Finding proportion of cases to meet a condition

The following is a handy trick when we want to find the proportion of cases that meet a condition.

First, consider this vector (it could also be a list) that specify the class of a set of students:

student_class <- c("freshman", "sophomore", "junior", "senior", 
                   "senior", "freshman", "junior")
str(student_class)
 chr [1:7] "freshman" "sophomore" "junior" "senior" "senior" "freshman" ...

As the displayed results show, student_class is a character vector.

The following tests whether each individual element of the vector is equal to "freshman". Before looking at the results, note the following:

R is smart enough that it interprets the statement correctly without getting confused about the incompatibility between vector and character string.

student_class == "freshman"
[1]  TRUE FALSE FALSE FALSE FALSE  TRUE FALSE

Let’s be clear about what the above output says:

“The first and sixth values of the vector are equal to "freshman" and the other values are not.”

The return value is a vector of logical values.

Now let’s convert those logical values to numeric values:

as.numeric(student_class == "freshman")
[1] 1 0 0 0 0 1 0

This might be unexpected, but let’s look at the results in a bit more detail:

Thus, what we have is a numeric value with seven values, two of which are 1s.

Now, suppose that we want the know the percentage of all the vector elements that are equal to "freshman" — in English, we want to know the percentage of students who are freshman.

Tip

The mean() function

The mean() function calculates the average of a vector of values, as follows:

mean(c(1, 2, 3, 4, 5, 6, 7, 8, 9, 10))
[1] 5.5

What this function does is count the number of elements, add the values of the elements, and then divides the sum by the count.
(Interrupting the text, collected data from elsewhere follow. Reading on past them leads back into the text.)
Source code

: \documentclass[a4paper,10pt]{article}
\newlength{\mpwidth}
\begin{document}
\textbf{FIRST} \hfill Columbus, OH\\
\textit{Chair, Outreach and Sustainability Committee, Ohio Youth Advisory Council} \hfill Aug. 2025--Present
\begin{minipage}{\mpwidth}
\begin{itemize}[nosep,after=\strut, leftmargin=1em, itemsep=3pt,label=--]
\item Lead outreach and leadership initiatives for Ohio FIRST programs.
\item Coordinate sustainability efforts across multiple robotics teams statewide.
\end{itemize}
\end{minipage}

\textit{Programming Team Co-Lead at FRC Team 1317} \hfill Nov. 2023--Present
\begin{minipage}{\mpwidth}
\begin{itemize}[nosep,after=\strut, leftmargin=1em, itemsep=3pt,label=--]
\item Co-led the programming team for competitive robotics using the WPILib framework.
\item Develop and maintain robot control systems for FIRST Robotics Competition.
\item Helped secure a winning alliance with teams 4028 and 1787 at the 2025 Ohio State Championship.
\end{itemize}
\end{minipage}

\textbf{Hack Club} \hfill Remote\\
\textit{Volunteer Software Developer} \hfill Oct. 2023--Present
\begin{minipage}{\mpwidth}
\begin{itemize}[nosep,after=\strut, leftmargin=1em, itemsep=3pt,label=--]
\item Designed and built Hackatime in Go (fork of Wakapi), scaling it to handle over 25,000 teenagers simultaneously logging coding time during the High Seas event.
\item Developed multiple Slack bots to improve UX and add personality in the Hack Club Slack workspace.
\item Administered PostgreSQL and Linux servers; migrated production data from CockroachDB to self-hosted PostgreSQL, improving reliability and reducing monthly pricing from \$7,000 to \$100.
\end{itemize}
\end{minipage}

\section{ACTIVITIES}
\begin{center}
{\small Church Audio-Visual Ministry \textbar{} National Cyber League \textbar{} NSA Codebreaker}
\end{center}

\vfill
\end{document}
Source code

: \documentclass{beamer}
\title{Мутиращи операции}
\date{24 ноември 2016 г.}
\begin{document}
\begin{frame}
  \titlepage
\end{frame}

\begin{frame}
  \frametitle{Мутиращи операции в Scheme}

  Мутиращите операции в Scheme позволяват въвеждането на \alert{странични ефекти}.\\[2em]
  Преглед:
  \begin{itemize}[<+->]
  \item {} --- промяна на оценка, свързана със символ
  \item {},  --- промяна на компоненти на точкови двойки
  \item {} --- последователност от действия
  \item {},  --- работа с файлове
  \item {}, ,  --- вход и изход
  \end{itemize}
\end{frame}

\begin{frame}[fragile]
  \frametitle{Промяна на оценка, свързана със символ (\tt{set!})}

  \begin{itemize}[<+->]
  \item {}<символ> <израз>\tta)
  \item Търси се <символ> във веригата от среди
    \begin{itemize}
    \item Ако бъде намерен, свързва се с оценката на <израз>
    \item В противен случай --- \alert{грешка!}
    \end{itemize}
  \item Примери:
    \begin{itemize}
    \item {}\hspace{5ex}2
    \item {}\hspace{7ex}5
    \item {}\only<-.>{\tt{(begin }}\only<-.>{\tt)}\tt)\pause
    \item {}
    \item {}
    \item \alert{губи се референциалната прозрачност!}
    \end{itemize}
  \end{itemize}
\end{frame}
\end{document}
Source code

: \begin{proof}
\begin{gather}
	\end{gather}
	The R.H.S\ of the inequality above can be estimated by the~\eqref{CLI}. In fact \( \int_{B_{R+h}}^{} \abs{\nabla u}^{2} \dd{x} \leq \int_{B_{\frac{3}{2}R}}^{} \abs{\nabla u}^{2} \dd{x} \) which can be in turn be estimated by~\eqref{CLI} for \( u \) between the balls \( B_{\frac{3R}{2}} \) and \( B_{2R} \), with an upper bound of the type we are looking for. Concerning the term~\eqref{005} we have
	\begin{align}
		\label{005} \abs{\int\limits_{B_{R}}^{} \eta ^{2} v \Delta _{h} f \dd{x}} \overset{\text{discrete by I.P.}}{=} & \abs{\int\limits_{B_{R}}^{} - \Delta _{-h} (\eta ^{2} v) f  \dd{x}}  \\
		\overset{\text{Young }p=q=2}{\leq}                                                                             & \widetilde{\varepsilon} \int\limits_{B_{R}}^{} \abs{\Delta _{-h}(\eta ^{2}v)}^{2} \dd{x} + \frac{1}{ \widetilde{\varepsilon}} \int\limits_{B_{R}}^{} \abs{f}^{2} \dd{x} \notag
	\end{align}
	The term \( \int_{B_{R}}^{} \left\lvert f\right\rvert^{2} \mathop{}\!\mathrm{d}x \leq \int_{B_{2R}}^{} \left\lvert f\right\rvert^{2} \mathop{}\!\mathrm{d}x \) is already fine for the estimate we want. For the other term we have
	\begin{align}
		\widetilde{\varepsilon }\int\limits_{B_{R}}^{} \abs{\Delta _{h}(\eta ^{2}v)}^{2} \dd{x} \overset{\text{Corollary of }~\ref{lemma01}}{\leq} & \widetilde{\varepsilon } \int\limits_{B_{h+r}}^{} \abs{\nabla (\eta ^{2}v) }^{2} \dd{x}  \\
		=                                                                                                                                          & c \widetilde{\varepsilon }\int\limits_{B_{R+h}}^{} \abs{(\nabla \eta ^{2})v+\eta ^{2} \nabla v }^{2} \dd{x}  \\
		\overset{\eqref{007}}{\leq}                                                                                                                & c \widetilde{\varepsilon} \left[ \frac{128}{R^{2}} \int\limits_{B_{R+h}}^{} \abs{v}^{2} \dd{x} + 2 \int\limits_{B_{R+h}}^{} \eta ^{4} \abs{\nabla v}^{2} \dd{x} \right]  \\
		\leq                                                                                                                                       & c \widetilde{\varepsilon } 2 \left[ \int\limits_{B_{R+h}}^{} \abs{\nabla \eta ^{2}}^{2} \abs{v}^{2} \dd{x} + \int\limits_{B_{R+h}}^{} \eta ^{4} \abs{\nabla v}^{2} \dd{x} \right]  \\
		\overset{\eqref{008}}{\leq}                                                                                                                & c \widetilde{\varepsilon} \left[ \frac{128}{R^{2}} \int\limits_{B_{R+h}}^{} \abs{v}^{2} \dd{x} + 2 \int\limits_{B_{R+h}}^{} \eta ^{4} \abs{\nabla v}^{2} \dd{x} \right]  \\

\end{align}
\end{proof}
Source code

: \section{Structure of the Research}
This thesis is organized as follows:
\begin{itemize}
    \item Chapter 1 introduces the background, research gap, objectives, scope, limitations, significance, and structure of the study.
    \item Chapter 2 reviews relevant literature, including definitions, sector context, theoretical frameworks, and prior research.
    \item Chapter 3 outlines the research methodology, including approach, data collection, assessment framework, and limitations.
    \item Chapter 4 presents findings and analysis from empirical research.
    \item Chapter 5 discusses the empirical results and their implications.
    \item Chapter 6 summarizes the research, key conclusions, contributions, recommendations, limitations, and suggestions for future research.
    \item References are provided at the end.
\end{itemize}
Look at that vector of 1 and 0 values above. If we want to determine the percentage of 1 values in the vector, then we can use the mean() function on it:

mean(as.numeric(student_class == "freshman"))
[1] 0.2857143

That is, about 28.6% of the students (2/7, more precisely) are freshmen.

R provides a shortcut for performing this conversion and calculation — it allows you to skip the conversion from logical to numeric! Look at the following:

mean(student_class == "freshman")
[1] 0.2857143

Either of the last two methods for calculating the mean are correct. We just wanted to show you how R provides shortcuts for common needs.